O cronograma de entrega de obras está quase sempre atrasado, mas como um passe mágica aos e avizinhar um processo eleitoral tudo começa a andar com eficácia, com o óbvio propósito de ludibriar as pessoas, pois passado o pleito e alcançado o intento, volta a administração aos seus patamares ordinários e ineficientes.

O TCE fez um levantamento em Pernambuco e constatou que existem centenas de obras com o prazo de entrega expirado, no Brasil o panorama é semelhante. Muitas delas já viraram aberrações, fantasmas que aterrorizam as administrações do Estado e de muitos municípios. Aqui mesmo em Serra Talhada temos a situação das Obras de Urbanização do bairro do Mutirão, algo que virou “meme”, pois já teve diversas pais e padrinhos, no entanto se arrasta se conclusão prevista.

Outra obra que escancara o modelo de gestão em que vivemos é a da sede do Corpo de Bombeiros. Paralisada por e retomada em muitas oportunidades, já foi utilizada em pela menos duas disputas eleitorais no Estado, mas ainda espera conclusão.

No município a coisa é ainda mais preta, talvez por se tratar de uma área menor e na qual vivemos, constatamos que os problemas são muitos. Obras que duraram pouco, como a pavimentação de mais de duas dezenas de ruas no IPSEP, além das denúncias de problemas nas licitações, como a que aponta que uma empresa venceu a licitação, porém outras é que construiu, isso no caso do Anel Viário. Mais além destes, temos o Serviço Móvel de Urgência, SAMU, que começou no final do último mandato de Carlos Evandro, e depois de pelo menos 9 anos, segue como um elefante alvo que dói na vista.

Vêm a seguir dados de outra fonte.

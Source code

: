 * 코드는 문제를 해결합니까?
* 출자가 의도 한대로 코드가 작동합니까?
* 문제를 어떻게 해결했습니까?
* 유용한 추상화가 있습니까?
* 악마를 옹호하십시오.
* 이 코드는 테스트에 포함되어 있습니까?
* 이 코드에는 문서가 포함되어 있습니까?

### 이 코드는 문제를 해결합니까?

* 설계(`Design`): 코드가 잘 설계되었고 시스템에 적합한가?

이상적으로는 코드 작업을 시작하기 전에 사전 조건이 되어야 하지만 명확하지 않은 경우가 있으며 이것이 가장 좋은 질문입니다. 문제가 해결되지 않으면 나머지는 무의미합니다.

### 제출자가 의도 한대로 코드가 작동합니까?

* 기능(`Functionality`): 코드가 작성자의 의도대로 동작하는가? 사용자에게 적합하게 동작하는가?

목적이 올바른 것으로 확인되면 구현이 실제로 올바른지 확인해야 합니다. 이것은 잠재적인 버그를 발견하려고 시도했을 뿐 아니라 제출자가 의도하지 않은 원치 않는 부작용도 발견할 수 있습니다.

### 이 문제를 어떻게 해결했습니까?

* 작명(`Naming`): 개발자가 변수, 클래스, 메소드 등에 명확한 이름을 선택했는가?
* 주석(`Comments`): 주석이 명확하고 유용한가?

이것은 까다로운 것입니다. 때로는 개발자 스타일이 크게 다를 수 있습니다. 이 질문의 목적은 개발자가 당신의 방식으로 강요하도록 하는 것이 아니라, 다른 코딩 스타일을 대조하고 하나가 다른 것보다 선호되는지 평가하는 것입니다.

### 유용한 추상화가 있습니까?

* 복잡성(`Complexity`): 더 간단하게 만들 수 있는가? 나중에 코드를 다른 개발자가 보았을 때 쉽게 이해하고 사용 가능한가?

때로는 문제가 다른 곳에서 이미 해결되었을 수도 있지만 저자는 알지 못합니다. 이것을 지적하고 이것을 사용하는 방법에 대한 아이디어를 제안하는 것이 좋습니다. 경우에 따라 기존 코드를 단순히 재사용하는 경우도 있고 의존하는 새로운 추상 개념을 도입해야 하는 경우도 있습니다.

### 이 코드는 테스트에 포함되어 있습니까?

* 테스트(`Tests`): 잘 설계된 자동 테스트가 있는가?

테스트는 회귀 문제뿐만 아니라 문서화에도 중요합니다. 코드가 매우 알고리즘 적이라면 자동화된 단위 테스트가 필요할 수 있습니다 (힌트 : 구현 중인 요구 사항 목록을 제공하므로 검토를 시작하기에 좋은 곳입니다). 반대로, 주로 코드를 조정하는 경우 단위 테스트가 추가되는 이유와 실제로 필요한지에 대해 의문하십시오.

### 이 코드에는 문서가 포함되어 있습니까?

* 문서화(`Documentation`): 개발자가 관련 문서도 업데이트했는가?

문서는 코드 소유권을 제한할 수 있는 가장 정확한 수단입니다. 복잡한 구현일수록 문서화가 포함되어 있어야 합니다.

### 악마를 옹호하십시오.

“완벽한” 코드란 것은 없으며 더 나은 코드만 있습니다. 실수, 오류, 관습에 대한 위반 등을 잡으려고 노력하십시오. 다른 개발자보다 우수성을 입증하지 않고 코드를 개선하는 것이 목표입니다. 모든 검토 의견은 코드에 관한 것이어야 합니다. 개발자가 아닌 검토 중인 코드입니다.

Mas quem dera, meus amigos e amigas do XIS DA QUESTÃO, que parasse por estas obras somente. Temos a UPA-24 horas e suas nuances que tratam de paralisação devido a calote por parte do governo. Temos Unidades Básicas de Saúde que deveriam ter sido entregues em 2016, mas só funcionaram o jingle de campanha do prefeito que se reelegeu.

Voltando ao Estado, temos o Aeroporto Santa Magalhães. Muitas datas foram estipuladas, muitas entrevistas, muitas fotos e vídeos foram feitos. Até um voo, entre aspas, experimental foi realizado, trazendo que passageiros? Claro! Os políticos votados no município e região. Contudo, tirando o espetáculo, voos comerciais ainda não foram autorizados pela Anac, que é a agência reguladora. Apenas voos fretados estão aprovados, os de carreira, não! Resta-nos aguardar a conclusão de algumas obras, exigências da própria Anac, que ganharam o protagonismo como sendo os últimos entraves para que finalmente a gente voe. Parece que falta pouco, se não surgir mais adiante nenhuma nova exigência no caminho.

Outra obra do Estado e que não será entregue tão cedo será o Hospital Geral do Sertão, iniciada no ano passado, a construção previa 24 meses para a entrega, mas, quando estávamos dentro do processo sucessório, o governador e então candidato a reeleição, Paulo Câmara, chegou a dizer a obra poderia até ser entregue antes, ledo engano. Agora com mais 4 anos assegurados no comando do Estado, o governo postergou por mais 24 meses o prazo para conclusão da obra e de pano de fundo usou o BNDES (Banco Nacional de Desenvolvimento Social) como aquele que está exigindo a extensão do prazo.

Resumindo, meus amigos e amigas, temos obras feita sob medida para dar o “up” nas candidaturas ao Estado de Pernambuco e também aos municípios, no nosso caso Serra Talhada. É bem provável que Upa-24 horas e SAMU funcionem, nem que seja num improviso, caso isso possibilite ao grupo atual em manter-se no poder. Quem sabe com mais 24 meses, entregar um hospital grande e moderno seja uma excelente “moeda de troca” para apresentar um Geraldo Júlio ou outro pessebista como o nome para sucessão de Paulo, e por aí vai.

Enquanto não acordarmos como sociedade e pressionarmos os demais poderes para que cumpram os seus papeis, aqui nos referimos ao Legislativo e ao Judiciário, os Executivos executarão da maneira que melhor lhe convier, e pelo raio X mínimo que fizemos, sempre na conveniência dos partidos, dos clãs, das oligarquias, quase nunca baseados no interesse coletivo. Quase sempre desprovidos de espírito público.